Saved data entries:
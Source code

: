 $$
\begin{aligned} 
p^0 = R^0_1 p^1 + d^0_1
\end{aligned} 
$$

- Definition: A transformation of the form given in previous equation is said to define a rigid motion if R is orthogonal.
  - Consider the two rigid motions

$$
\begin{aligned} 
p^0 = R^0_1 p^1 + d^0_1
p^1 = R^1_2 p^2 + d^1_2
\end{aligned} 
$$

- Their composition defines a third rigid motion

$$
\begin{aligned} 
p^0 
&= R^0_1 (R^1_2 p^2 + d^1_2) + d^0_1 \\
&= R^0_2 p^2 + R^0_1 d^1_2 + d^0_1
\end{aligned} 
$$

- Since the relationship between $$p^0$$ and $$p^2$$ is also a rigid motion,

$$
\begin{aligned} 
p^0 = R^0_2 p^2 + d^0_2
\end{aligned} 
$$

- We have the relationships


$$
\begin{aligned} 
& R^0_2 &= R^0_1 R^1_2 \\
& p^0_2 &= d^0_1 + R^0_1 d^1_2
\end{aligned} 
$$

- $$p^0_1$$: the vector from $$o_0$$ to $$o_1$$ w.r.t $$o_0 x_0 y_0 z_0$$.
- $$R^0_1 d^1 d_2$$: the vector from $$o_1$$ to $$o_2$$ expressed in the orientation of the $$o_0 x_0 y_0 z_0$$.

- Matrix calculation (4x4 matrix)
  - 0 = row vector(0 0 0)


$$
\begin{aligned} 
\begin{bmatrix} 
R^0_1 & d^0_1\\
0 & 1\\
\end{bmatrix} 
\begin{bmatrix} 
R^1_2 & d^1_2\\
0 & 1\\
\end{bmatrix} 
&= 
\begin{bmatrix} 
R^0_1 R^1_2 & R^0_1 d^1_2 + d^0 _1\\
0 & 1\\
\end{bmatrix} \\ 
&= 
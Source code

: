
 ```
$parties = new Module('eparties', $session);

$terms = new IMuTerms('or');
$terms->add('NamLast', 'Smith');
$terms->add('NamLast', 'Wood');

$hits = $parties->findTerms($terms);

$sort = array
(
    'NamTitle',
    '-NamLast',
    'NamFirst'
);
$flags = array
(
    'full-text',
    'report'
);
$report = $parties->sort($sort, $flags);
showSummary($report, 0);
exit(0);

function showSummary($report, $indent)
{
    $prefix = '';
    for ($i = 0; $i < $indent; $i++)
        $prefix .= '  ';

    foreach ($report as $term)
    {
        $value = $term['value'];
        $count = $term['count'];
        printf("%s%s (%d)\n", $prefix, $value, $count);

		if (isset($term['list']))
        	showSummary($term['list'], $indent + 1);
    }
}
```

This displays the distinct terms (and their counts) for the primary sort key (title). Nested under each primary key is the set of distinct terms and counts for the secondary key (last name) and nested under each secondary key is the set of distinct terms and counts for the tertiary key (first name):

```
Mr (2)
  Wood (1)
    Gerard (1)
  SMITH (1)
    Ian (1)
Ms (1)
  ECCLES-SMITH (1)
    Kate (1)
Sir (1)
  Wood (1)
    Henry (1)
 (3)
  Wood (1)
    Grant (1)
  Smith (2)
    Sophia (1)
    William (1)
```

| About this exercise |
Total the lines of the data that include the word "NamLast", and give that total as the sole response.

| Task answer |
3